__WHAT YOU WILL DO__:
Reproduce the data exactly. Omit no record.

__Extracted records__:
______________________________

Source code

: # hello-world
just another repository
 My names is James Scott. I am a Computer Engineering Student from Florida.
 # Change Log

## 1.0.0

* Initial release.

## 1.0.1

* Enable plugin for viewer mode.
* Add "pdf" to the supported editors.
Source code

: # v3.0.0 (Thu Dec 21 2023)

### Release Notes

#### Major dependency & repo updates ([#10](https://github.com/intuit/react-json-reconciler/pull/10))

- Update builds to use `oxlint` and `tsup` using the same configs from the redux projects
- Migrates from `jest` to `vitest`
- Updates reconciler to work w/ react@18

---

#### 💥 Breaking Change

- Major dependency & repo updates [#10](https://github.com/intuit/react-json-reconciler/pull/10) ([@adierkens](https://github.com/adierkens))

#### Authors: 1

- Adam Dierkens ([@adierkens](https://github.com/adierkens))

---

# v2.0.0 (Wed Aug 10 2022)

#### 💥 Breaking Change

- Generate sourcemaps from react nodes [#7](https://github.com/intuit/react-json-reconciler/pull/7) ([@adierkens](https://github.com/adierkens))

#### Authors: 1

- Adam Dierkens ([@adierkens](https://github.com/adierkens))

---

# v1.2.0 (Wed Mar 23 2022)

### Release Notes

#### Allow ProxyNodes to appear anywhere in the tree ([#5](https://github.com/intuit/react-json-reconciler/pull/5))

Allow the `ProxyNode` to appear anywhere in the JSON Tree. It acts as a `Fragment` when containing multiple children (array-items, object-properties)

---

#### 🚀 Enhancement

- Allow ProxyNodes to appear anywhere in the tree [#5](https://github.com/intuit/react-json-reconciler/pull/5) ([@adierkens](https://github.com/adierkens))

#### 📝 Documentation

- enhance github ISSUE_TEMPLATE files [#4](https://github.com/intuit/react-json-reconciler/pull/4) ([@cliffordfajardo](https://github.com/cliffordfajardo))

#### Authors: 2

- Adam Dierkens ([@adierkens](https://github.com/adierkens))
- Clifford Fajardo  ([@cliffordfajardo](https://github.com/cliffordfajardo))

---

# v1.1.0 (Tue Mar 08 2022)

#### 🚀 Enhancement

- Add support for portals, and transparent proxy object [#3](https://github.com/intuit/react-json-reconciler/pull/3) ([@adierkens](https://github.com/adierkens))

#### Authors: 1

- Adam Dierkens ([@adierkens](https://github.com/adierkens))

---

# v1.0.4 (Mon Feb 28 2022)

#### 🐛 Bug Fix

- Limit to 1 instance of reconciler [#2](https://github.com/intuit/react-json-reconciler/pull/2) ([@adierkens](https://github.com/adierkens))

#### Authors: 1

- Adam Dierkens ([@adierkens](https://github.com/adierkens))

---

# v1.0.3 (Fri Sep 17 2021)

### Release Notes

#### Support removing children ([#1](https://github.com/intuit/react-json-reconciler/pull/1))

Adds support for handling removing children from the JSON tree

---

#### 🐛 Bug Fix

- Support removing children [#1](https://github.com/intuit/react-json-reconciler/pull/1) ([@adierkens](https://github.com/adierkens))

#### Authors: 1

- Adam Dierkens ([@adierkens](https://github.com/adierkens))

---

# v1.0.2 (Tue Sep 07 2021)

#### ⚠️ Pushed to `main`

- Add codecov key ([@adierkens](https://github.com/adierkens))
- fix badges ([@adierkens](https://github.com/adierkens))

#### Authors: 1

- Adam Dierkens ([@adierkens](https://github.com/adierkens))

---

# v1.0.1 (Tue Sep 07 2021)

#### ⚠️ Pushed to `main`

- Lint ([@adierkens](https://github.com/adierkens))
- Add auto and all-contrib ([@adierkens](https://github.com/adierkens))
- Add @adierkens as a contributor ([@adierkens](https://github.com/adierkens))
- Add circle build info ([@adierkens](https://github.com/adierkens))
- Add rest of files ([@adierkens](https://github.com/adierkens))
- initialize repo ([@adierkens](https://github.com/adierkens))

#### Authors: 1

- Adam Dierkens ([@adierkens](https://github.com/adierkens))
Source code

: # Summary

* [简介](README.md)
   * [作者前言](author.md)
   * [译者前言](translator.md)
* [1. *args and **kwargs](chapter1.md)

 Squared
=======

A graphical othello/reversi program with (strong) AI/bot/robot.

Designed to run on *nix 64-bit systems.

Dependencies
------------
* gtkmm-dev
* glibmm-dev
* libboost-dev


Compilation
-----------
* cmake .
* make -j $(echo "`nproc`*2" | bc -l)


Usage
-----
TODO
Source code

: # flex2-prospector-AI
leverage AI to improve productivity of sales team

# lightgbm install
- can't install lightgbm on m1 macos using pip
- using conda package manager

______________________________

__EXERCISE OUTPUT__:
Source code

: # hello-world
just another repository
 My names is James Scott. I am a Computer Engineering Student from Florida.
 # Change Log

## 1.0.0

* Initial release.

## 1.0.1

* Enable plugin for viewer mode.
* Add "pdf" to the supported editors.
Source code

: # v3.0.0 (Thu Dec 21 2023)

### Release Notes

#### Major dependency & repo updates ([#10](https://github.com/intuit/react-json-reconciler/pull/10))

- Update builds to use `oxlint` and `tsup` using the same configs from the redux projects
- Migrates from `jest` to `vitest`
- Updates reconciler to work w/ react@18

---

#### 💥 Breaking Change

- Major dependency & repo updates [#10](https://github.com/intuit/react-json-reconciler/pull/10) ([@adierkens](https://github.com/adierkens))

#### Authors: 1

- Adam Dierkens ([@adierkens](https://github.com/adierkens))

---

# v2.0.0 (Wed Aug 10 2022)

#### 💥 Breaking Change

- Generate sourcemaps from react nodes [#7](https://github.com/intuit/react-json-reconciler/pull/7) ([@adierkens](https://github.com/adierkens))

#### Authors: 1

- Adam Dierkens ([@adierkens](https://github.com/adierkens))

---

# v1.2.0 (Wed Mar 23 2022)

### Release Notes

#### Allow ProxyNodes to appear anywhere in the tree ([#5](https://github.com/intuit/react-json-reconciler/pull/5))

Allow the `ProxyNode` to appear anywhere in the JSON Tree. It acts as a `Fragment` when containing multiple children (array-items, object-properties)

---

#### 🚀 Enhancement

- Allow ProxyNodes to appear anywhere in the tree [#5](https://github.com/intuit/react-json-reconciler/pull/5) ([@adierkens](https://github.com/adierkens))

#### 📝 Documentation

- enhance github ISSUE_TEMPLATE files [#4](https://github.com/intuit/react-json-reconciler/pull/4) ([@cliffordfajardo](https://github.com/cliffordfajardo))

#### Authors: 2

- Adam Dierkens ([@adierkens](https://github.com/adierkens))
- Clifford Fajardo  ([@cliffordfajardo](https://github.com/cliffordfajardo))

---

# v1.1.0 (Tue Mar 08 2022)

#### 🚀 Enhancement

- Add support for portals, and transparent proxy object [#3](https://github.com/intuit/react-json-reconciler/pull/3) ([@adierkens](https://github.com/adierkens))

#### Authors: 1

- Adam Dierkens ([@adierkens](https://github.com/adierkens))

---

# v1.0.4 (Mon Feb 28 2022)

#### 🐛 Bug Fix

- Limit to 1 instance of reconciler [#2](https://github.com/intuit/react-json-reconciler/pull/2) ([@adierkens](https://github.com/adierkens))

#### Authors: 1

- Adam Dierkens ([@adierkens](https://github.com/adierkens))

---

# v1.0.3 (Fri Sep 17 2021)

### Release Notes

#### Support removing children ([#1](https://github.com/intuit/react-json-reconciler/pull/1))

Adds support for handling removing children from the JSON tree

---

#### 🐛 Bug Fix

- Support removing children [#1](https://github.com/intuit/react-json-reconciler/pull/1) ([@adierkens](https://github.com/adierkens))

#### Authors: 1

- Adam Dierkens ([@adierkens](https://github.com/adierkens))

---

# v1.0.2 (Tue Sep 07 2021)

#### ⚠️ Pushed to `main`

- Add codecov key ([@adierkens](https://github.com/adierkens))
- fix badges ([@adierkens](https://github.com/adierkens))

#### Authors: 1

- Adam Dierkens ([@adierkens](https://github.com/adierkens))

---

# v1.0.1 (Tue Sep 07 2021)

#### ⚠️ Pushed to `main`

- Lint ([@adierkens](https://github.com/adierkens))
- Add auto and all-contrib ([@adierkens](https://github.com/adierkens))
- Add @adierkens as a contributor ([@adierkens](https://github.com/adierkens))
- Add circle build info ([@adierkens](https://github.com/adierkens))
- Add rest of files ([@adierkens](https://github.com/adierkens))
- initialize repo ([@adierkens](https://github.com/adierkens))

#### Authors: 1

- Adam Dierkens ([@adierkens](https://github.com/adierkens))
Source code

: # Summary

* [简介](README.md)
   * [作者前言](author.md)
   * [译者前言](translator.md)
* [1. *args and **kwargs](chapter1.md)

 Squared
=======

A graphical othello/reversi program with (strong) AI/bot/robot.

Designed to run on *nix 64-bit systems.

Dependencies
------------
* gtkmm-dev
* glibmm-dev
* libboost-dev


Compilation
-----------
* cmake .
* make -j $(echo "`nproc`*2" | bc -l)


Usage
-----
TODO
Source code

: # flex2-prospector-AI
leverage AI to improve productivity of sales team

# lightgbm install
- can't install lightgbm on m1 macos using pip
- using conda package manager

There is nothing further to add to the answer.